The task
Word for word, restate the lines from the one holding "To identify problematic" through the end of the data below, including both endpoints and nothing more.

☆ ☆ ☆ ☆ ☆ ☆ ☆

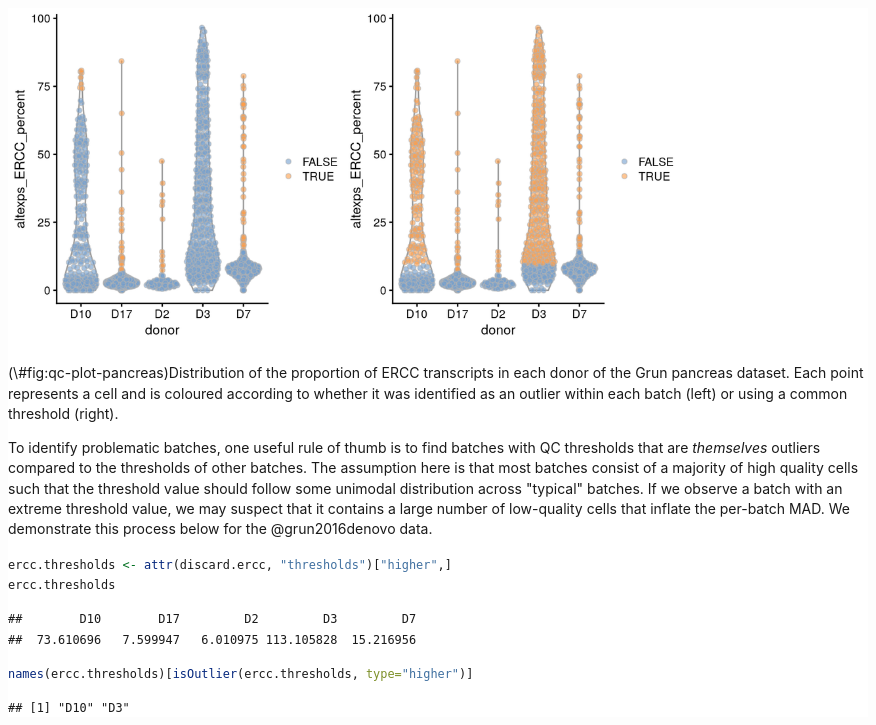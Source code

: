 <div class="figure">
<img src="P2_W02.quality-control_files/figure-html/qc-plot-pancreas-1.png" alt="Distribution of the proportion of ERCC transcripts in each donor of the Grun pancreas dataset. Each point represents a cell and is coloured according to whether it was identified as an outlier within each batch (left) or using a common threshold (right)." width="672" />
<p class="caption">(\#fig:qc-plot-pancreas)Distribution of the proportion of ERCC transcripts in each donor of the Grun pancreas dataset. Each point represents a cell and is coloured according to whether it was identified as an outlier within each batch (left) or using a common threshold (right).</p>
</div>

To identify problematic batches, one useful rule of thumb is to find batches with QC thresholds that are _themselves_ outliers compared to the thresholds of other batches.
The assumption here is that most batches consist of a majority of high quality cells such that the threshold value should follow some unimodal distribution across "typical" batches.
If we observe a batch with an extreme threshold value, we may suspect that it contains a large number of low-quality cells that inflate the per-batch MAD.
We demonstrate this process below for the @grun2016denovo data.


```r
ercc.thresholds <- attr(discard.ercc, "thresholds")["higher",]
ercc.thresholds
```

```
##        D10        D17         D2         D3         D7 
##  73.610696   7.599947   6.010975 113.105828  15.216956
```

```r
names(ercc.thresholds)[isOutlier(ercc.thresholds, type="higher")]
```

```
## [1] "D10" "D3"
```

☆ ☆ ☆ ☆ ☆ ☆ ☆

Your response
To identify problematic batches, one useful rule of thumb is to find batches with QC thresholds that are _themselves_ outliers compared to the thresholds of other batches.
The assumption here is that most batches consist of a majority of high quality cells such that the threshold value should follow some unimodal distribution across "typical" batches.
If we observe a batch with an extreme threshold value, we may suspect that it contains a large number of low-quality cells that inflate the per-batch MAD.
We demonstrate this process below for the @grun2016denovo data.


```r
ercc.thresholds <- attr(discard.ercc, "thresholds")["higher",]
ercc.thresholds
```

```
##        D10        D17         D2         D3         D7 
##  73.610696   7.599947   6.010975 113.105828  15.216956
```

```r
names(ercc.thresholds)[isOutlier(ercc.thresholds, type="higher")]
```

```
## [1] "D10" "D3"
```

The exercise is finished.